— How to complete this task —
Pull out every line from the listing that has the word "documentclass".

((

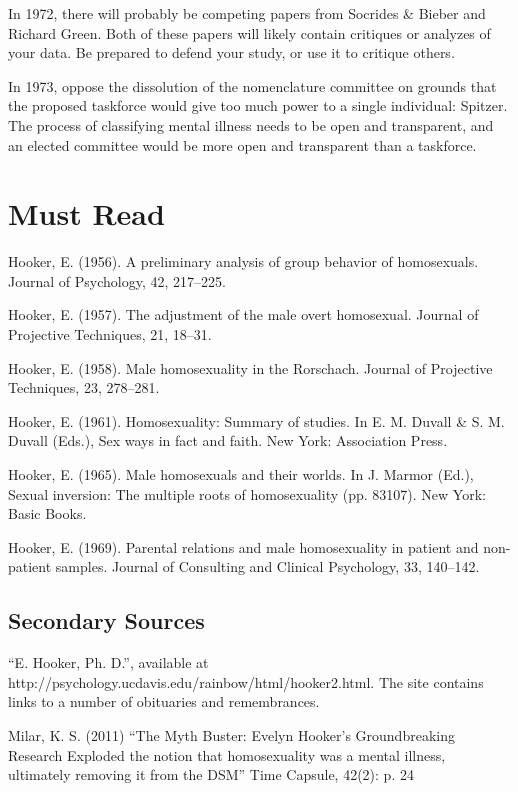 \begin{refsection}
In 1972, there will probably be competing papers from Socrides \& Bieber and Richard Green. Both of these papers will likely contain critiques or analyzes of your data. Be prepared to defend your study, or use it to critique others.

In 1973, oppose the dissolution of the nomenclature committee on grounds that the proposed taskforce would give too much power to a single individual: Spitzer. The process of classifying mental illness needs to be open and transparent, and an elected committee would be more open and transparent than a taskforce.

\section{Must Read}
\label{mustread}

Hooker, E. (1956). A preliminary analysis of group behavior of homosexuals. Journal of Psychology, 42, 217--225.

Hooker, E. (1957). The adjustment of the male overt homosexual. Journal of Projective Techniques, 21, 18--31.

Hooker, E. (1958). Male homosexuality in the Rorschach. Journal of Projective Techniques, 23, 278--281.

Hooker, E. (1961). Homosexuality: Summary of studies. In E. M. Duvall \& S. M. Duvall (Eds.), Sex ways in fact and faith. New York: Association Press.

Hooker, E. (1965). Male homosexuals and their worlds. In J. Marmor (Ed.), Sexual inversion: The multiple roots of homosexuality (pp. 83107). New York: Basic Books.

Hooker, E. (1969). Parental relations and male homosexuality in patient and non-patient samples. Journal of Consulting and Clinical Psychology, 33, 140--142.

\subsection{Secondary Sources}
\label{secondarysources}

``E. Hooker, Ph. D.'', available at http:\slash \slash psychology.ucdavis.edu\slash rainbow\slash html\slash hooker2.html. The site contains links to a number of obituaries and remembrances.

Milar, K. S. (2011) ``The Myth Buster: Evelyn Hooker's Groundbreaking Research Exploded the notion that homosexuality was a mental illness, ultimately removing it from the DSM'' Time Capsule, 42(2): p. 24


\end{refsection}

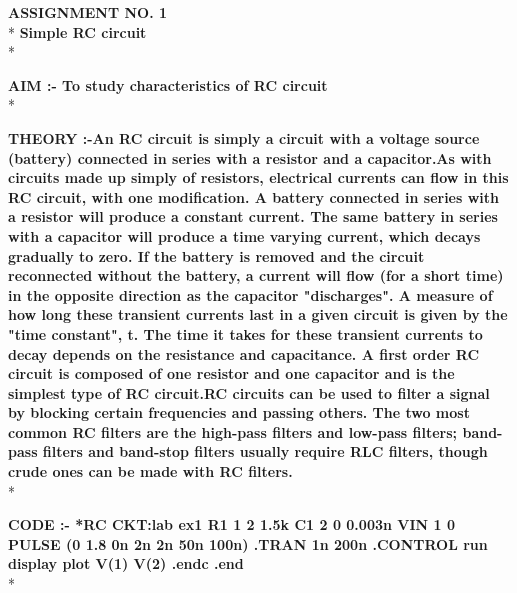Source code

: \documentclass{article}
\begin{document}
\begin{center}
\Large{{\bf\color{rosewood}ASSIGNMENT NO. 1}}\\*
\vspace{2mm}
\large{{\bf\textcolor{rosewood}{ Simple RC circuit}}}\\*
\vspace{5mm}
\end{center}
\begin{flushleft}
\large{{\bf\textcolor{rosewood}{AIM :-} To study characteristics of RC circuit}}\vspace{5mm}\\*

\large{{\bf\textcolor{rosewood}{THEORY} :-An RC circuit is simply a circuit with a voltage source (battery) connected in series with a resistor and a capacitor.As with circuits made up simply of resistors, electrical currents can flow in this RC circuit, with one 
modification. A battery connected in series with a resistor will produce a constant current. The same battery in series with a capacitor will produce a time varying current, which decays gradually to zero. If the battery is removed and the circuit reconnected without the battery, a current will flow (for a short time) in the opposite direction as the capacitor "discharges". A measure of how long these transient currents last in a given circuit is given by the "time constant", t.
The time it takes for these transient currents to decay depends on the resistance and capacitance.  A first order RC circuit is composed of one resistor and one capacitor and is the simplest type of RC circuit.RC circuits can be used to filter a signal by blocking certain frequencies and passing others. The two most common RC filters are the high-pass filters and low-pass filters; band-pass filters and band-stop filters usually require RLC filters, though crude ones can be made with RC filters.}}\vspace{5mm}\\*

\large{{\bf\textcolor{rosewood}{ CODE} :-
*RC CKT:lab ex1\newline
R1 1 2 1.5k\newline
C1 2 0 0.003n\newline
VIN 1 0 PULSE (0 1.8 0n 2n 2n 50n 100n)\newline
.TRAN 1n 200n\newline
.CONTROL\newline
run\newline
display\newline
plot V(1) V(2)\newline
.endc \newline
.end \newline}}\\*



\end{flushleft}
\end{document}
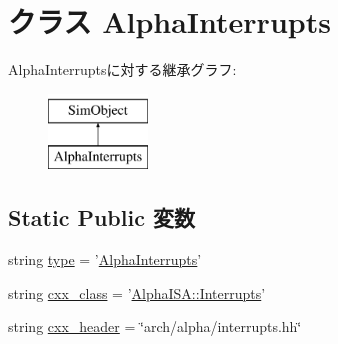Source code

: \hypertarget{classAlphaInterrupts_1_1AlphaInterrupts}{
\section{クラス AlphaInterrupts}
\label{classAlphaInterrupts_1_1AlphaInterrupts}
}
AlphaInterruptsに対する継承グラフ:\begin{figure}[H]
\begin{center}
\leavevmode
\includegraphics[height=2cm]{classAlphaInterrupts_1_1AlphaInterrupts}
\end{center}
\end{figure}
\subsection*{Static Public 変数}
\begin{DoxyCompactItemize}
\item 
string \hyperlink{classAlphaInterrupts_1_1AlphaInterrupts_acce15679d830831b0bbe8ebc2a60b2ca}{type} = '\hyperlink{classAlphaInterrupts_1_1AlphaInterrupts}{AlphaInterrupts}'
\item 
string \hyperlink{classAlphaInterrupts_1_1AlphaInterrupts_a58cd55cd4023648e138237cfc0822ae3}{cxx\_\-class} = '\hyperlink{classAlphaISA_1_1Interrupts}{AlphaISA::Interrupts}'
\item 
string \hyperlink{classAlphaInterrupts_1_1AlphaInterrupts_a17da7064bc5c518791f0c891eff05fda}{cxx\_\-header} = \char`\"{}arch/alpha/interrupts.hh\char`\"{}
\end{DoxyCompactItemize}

))
((

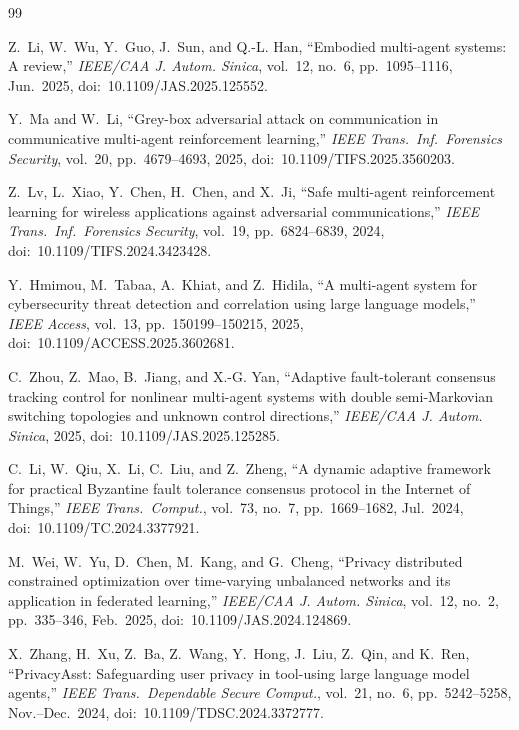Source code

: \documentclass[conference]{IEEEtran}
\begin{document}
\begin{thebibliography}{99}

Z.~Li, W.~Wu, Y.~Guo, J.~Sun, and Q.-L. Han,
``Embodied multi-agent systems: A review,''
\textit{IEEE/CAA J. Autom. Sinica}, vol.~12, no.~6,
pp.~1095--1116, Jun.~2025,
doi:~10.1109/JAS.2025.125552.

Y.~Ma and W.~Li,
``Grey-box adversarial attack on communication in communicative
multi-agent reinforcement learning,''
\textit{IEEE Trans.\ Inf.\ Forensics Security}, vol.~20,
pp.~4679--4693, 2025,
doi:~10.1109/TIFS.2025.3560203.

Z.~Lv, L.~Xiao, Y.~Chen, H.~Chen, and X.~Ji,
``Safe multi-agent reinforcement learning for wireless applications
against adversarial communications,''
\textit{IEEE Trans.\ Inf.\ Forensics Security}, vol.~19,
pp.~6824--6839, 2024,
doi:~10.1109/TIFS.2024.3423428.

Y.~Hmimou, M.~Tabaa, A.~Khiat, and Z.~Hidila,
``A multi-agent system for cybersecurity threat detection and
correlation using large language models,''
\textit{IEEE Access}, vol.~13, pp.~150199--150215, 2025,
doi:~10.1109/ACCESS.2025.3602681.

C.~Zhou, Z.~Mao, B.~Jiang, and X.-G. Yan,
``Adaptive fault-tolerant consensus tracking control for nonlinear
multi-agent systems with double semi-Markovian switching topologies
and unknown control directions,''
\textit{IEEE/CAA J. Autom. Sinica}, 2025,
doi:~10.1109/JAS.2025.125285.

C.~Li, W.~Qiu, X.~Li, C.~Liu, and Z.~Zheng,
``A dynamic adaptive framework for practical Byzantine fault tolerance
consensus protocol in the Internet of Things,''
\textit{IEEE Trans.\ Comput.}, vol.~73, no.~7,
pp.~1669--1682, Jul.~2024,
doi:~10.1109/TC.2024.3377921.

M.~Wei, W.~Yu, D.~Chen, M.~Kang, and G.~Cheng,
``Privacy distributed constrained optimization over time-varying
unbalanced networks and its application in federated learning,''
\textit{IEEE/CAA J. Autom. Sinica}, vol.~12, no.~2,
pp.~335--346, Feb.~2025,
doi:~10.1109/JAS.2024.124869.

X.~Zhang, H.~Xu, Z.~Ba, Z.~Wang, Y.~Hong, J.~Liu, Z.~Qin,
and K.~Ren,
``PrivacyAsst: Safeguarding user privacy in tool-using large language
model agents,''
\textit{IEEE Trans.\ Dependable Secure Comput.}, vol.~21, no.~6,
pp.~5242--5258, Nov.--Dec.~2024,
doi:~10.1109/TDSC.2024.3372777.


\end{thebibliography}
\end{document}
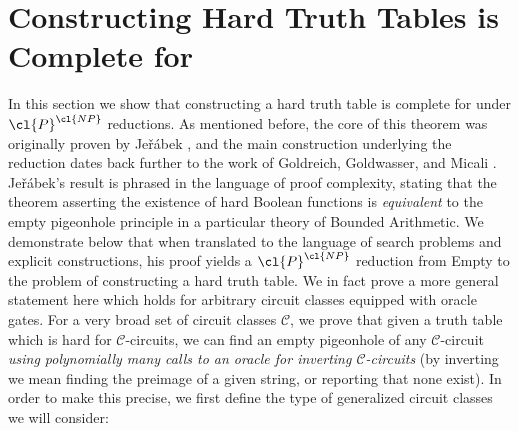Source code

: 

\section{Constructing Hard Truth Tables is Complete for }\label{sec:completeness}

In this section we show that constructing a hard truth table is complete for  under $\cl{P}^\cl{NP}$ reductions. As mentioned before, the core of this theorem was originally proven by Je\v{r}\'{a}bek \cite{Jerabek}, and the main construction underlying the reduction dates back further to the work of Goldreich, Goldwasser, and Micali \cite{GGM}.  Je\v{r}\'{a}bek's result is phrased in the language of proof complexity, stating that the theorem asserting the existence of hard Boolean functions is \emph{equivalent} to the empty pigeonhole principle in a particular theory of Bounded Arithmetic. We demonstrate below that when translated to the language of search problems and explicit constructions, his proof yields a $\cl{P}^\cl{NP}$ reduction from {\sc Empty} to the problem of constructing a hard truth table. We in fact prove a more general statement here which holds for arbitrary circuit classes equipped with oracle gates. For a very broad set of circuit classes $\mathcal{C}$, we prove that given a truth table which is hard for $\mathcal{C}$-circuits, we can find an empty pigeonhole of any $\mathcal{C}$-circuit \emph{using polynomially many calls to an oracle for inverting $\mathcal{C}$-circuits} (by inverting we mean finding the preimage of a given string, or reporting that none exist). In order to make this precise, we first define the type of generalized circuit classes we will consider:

))

— Response area —
: \documentclass{article}
: \documentclass[conference]{IEEEtran}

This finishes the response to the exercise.